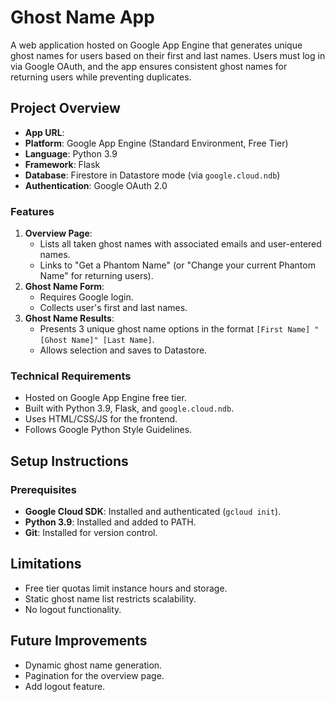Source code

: # Ghost Name App

A web application hosted on Google App Engine that generates unique ghost names for users based on their first and last names. Users must log in via Google OAuth, and the app ensures consistent ghost names for returning users while preventing duplicates.

## Project Overview

- **App URL**: 
- **Platform**: Google App Engine (Standard Environment, Free Tier)
- **Language**: Python 3.9
- **Framework**: Flask
- **Database**: Firestore in Datastore mode (via `google.cloud.ndb`)
- **Authentication**: Google OAuth 2.0

### Features
1. **Overview Page**:
   - Lists all taken ghost names with associated emails and user-entered names.
   - Links to "Get a Phantom Name" (or "Change your current Phantom Name" for returning users).
2. **Ghost Name Form**:
   - Requires Google login.
   - Collects user's first and last names.
3. **Ghost Name Results**:
   - Presents 3 unique ghost name options in the format `[First Name] "[Ghost Name]" [Last Name]`.
   - Allows selection and saves to Datastore.

### Technical Requirements
- Hosted on Google App Engine free tier.
- Built with Python 3.9, Flask, and `google.cloud.ndb`.
- Uses HTML/CSS/JS for the frontend.
- Follows Google Python Style Guidelines.

## Setup Instructions

### Prerequisites
- **Google Cloud SDK**: Installed and authenticated (`gcloud init`).
- **Python 3.9**: Installed and added to PATH.
- **Git**: Installed for version control.

## Limitations
- Free tier quotas limit instance hours and storage.
- Static ghost name list restricts scalability.
- No logout functionality.

## Future Improvements
- Dynamic ghost name generation.
- Pagination for the overview page.
- Add logout feature.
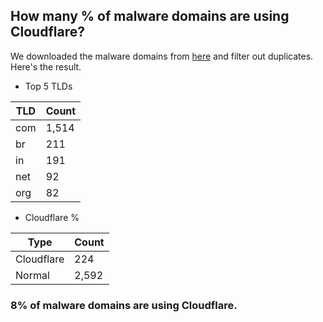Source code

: ## How many % of malware domains are using Cloudflare?


We downloaded the malware domains from [here](https://urlhaus.abuse.ch) and filter out duplicates.
Here's the result.


[//]: # (start replacement)


- Top 5 TLDs

| TLD | Count |
| --- | --- |
| com | 1,514 |
| br | 211 |
| in | 191 |
| net | 92 |
| org | 82 |


- Cloudflare %

| Type | Count |
| --- | --- |
| Cloudflare | 224 |
| Normal | 2,592 |


### 8% of malware domains are using Cloudflare.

EXERCISE AIM: Each line above that contains "duplicates" must be copied out.

THE COMPLETED TASK:
A web application hosted on Google App Engine that generates unique ghost names for users based on their first and last names. Users must log in via Google OAuth, and the app ensures consistent ghost names for returning users while preventing duplicates.
We downloaded the malware domains from [here](https://urlhaus.abuse.ch) and filter out duplicates.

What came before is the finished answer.